## WHAT THE EXERCISE ASKS
Go through the entries below and print, exactly, the lines starting at the one with "- [ ] editable: insert" and ending at the one with "- [ ] resolve multiple key inputs", keeping both ends and no others.

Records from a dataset
************

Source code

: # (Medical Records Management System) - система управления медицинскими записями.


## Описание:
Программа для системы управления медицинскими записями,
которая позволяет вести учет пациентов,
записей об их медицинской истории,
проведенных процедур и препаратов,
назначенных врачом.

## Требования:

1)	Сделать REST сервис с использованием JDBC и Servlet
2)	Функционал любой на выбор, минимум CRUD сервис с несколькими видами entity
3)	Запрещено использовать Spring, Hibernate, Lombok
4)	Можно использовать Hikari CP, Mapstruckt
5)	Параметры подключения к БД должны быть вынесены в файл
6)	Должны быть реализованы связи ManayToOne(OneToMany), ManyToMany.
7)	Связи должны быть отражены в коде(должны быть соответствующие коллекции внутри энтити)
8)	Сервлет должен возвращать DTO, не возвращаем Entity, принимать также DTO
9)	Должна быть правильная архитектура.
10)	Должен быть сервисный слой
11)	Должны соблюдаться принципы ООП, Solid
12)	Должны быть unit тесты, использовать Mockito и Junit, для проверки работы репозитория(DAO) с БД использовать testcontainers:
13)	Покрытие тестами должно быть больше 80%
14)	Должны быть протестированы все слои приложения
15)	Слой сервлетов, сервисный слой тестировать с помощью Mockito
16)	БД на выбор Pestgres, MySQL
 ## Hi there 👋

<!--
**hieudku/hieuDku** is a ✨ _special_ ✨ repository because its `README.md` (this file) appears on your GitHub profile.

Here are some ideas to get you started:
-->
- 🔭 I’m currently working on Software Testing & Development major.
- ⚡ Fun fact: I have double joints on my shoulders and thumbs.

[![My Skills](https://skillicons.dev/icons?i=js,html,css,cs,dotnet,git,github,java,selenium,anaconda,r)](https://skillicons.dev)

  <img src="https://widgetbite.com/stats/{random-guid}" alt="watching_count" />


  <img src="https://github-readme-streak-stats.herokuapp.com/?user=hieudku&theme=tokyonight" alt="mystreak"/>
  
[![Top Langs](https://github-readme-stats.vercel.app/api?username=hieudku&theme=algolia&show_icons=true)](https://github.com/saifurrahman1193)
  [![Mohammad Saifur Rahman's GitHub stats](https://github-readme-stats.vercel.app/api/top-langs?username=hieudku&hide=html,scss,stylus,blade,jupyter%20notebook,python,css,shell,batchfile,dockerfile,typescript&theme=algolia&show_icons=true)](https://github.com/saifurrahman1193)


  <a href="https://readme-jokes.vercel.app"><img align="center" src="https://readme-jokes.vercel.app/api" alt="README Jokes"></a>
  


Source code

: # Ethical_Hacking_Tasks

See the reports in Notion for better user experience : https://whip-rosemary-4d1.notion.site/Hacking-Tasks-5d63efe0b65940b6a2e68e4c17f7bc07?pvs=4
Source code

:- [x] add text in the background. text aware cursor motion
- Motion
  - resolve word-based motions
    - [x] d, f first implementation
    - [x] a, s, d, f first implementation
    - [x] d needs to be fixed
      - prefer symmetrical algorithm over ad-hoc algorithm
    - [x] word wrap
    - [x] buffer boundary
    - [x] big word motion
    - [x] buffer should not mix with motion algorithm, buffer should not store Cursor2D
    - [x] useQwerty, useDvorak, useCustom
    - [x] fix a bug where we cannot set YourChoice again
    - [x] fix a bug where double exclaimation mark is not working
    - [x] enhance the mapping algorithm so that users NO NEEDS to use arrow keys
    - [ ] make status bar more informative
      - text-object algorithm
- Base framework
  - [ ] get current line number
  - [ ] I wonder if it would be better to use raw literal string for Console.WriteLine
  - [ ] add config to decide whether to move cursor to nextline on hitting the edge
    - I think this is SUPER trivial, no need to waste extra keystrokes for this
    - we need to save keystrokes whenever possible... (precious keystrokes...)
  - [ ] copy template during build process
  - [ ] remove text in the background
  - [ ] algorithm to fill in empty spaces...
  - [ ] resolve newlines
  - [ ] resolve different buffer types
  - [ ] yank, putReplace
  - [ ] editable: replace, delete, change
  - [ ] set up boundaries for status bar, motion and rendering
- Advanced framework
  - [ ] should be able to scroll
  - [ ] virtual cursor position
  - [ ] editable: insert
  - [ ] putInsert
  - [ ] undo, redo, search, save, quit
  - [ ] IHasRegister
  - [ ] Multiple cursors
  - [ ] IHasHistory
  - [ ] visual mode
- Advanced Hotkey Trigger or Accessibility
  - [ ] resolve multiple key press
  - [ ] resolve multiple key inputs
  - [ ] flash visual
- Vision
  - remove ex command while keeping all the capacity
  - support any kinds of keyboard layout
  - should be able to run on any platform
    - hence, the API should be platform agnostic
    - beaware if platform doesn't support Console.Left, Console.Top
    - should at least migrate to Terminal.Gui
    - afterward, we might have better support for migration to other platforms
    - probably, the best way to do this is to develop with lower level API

************

## EXERCISE RESULT
  - [ ] editable: insert
  - [ ] putInsert
  - [ ] undo, redo, search, save, quit
  - [ ] IHasRegister
  - [ ] Multiple cursors
  - [ ] IHasHistory
  - [ ] visual mode
- Advanced Hotkey Trigger or Accessibility
  - [ ] resolve multiple key press
  - [ ] resolve multiple key inputs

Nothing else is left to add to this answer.